Hong Kong-US Market Review (11.13): The 'Expensive' and 'Not Expensive' of the Market is Never a Math Problem

Dear friends, today I want to talk about what's on everyone's mind—is the market "expensive" right now?
To be honest, most people entering the market aren't really concerned about "whether valuations are reasonable"—what they really care about is: Can I still make a little more? But once you truly understand the market, you'll realize that market trends are never a math problem based on valuation levels; they're a game of emotion and strategy.

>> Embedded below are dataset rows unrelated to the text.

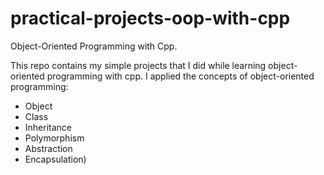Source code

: # practical-projects-oop-with-cpp
Object-Oriented Programming with Cpp.

This repo contains my simple projects that I did while learning object-oriented programming with cpp.
I applied the concepts of object-oriented programming:
 * Object 
 * Class
 * Inheritance
 * Polymorphism
 * Abstraction
 * Encapsulation)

"Expensive or not" is never the core—belief is
Many people like to say—this stock is too expensive. But the question is, so what if it's expensive? In the market, what truly drives prices isn't rationality—it's human psychology. Take the people who bought at 19,400 points, for example. When it rose to 24,000, they thought it was already high enough—but when it hit 27,000, they couldn't resist jumping in again. Why? Because the phenomenon of continuous price increases forces them to redefine what "high" and "low" mean. This is the charm of the market—what you think is high might go even higher; what you think is low might go even lower.
Valuation is more art than arithmetic. The market's irrationality lasts far longer than we imagine. Remember when Tesla's P/S ratio was 15x in 2020? Everyone called it a bubble. And then? The stock price rose another eightfold. In 2021, Kweichow Moutai's P/E was 60x, and everyone thought it was reasonable—until it got cut in half. So don't think you can judge market trends just by "numbers." If the market were really a numbers game, everyone would just wait to buy at 1x and sell at 99x—there'd be no trading in between. But in reality, what makes the market interesting is that human nature never follows the numbers.

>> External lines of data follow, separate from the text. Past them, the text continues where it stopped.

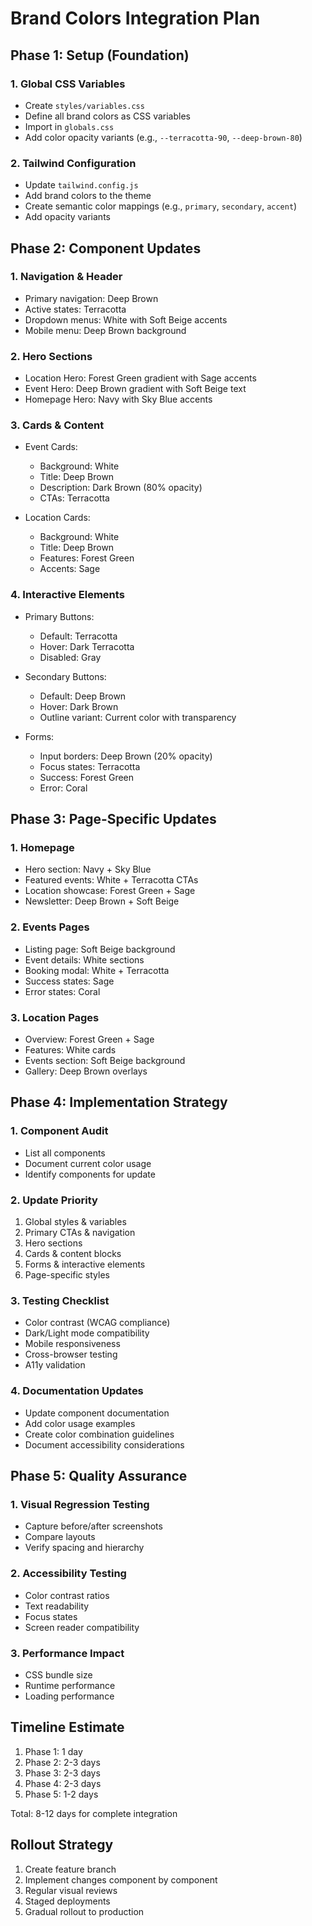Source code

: # Brand Colors Integration Plan

## Phase 1: Setup (Foundation)

### 1. Global CSS Variables
- Create `styles/variables.css`
- Define all brand colors as CSS variables
- Import in `globals.css`
- Add color opacity variants (e.g., `--terracotta-90`, `--deep-brown-80`)

### 2. Tailwind Configuration
- Update `tailwind.config.js`
- Add brand colors to the theme
- Create semantic color mappings (e.g., `primary`, `secondary`, `accent`)
- Add opacity variants

## Phase 2: Component Updates

### 1. Navigation & Header
- Primary navigation: Deep Brown
- Active states: Terracotta
- Dropdown menus: White with Soft Beige accents
- Mobile menu: Deep Brown background

### 2. Hero Sections
- Location Hero: Forest Green gradient with Sage accents
- Event Hero: Deep Brown gradient with Soft Beige text
- Homepage Hero: Navy with Sky Blue accents

### 3. Cards & Content
- Event Cards:
  - Background: White
  - Title: Deep Brown
  - Description: Dark Brown (80% opacity)
  - CTAs: Terracotta
  
- Location Cards:
  - Background: White
  - Title: Deep Brown
  - Features: Forest Green
  - Accents: Sage

### 4. Interactive Elements
- Primary Buttons:
  - Default: Terracotta
  - Hover: Dark Terracotta
  - Disabled: Gray
  
- Secondary Buttons:
  - Default: Deep Brown
  - Hover: Dark Brown
  - Outline variant: Current color with transparency

- Forms:
  - Input borders: Deep Brown (20% opacity)
  - Focus states: Terracotta
  - Success: Forest Green
  - Error: Coral

## Phase 3: Page-Specific Updates

### 1. Homepage
- Hero section: Navy + Sky Blue
- Featured events: White + Terracotta CTAs
- Location showcase: Forest Green + Sage
- Newsletter: Deep Brown + Soft Beige

### 2. Events Pages
- Listing page: Soft Beige background
- Event details: White sections
- Booking modal: White + Terracotta
- Success states: Sage
- Error states: Coral

### 3. Location Pages
- Overview: Forest Green + Sage
- Features: White cards
- Events section: Soft Beige background
- Gallery: Deep Brown overlays

## Phase 4: Implementation Strategy

### 1. Component Audit
- List all components
- Document current color usage
- Identify components for update

### 2. Update Priority
1. Global styles & variables
2. Primary CTAs & navigation
3. Hero sections
4. Cards & content blocks
5. Forms & interactive elements
6. Page-specific styles

### 3. Testing Checklist
- Color contrast (WCAG compliance)
- Dark/Light mode compatibility
- Mobile responsiveness
- Cross-browser testing
- A11y validation

### 4. Documentation Updates
- Update component documentation
- Add color usage examples
- Create color combination guidelines
- Document accessibility considerations

## Phase 5: Quality Assurance

### 1. Visual Regression Testing
- Capture before/after screenshots
- Compare layouts
- Verify spacing and hierarchy

### 2. Accessibility Testing
- Color contrast ratios
- Text readability
- Focus states
- Screen reader compatibility

### 3. Performance Impact
- CSS bundle size
- Runtime performance
- Loading performance

## Timeline Estimate

1. Phase 1: 1 day
2. Phase 2: 2-3 days
3. Phase 3: 2-3 days
4. Phase 4: 2-3 days
5. Phase 5: 1-2 days

Total: 8-12 days for complete integration

## Rollout Strategy

1. Create feature branch
2. Implement changes component by component
3. Regular visual reviews
4. Staged deployments
5. Gradual rollout to production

"A voting machine in the short term, a weighing machine in the long term"—but the short term can last surprisingly long
We often say: the market is a voting machine in the short term and a weighing machine in the long term. But don't forget—one "short term" after another can stretch long enough to shake your conviction. If you let short-term volatility scare you into frequent trading, you'll never reap the long-term rewards.
$Hang Seng Index(00HSI.HK) : Steady rhythm, trend intact
Back to the market—the Hang Seng's overall trend is still within expectations. The same old advice applies: ignore short-term fluctuations and focus on the long-term trend.
As long as each wave is higher than the last, there's no need to worry. The market is consolidating, building momentum—that's an opportunity.
Hong Kong stocks: Logic unchanged, just hold steady
$MEITUAN(03690.HK) , $JD-SW(09618.HK) , $BABA-W(09988.HK) , $AAC TECH(02018.HK) —these long-term plays, just follow the previous strategy and execute steadily.
The logic is still there, and the rhythm is normal. AAC and Alibaba have been performing well recently—just let them play out.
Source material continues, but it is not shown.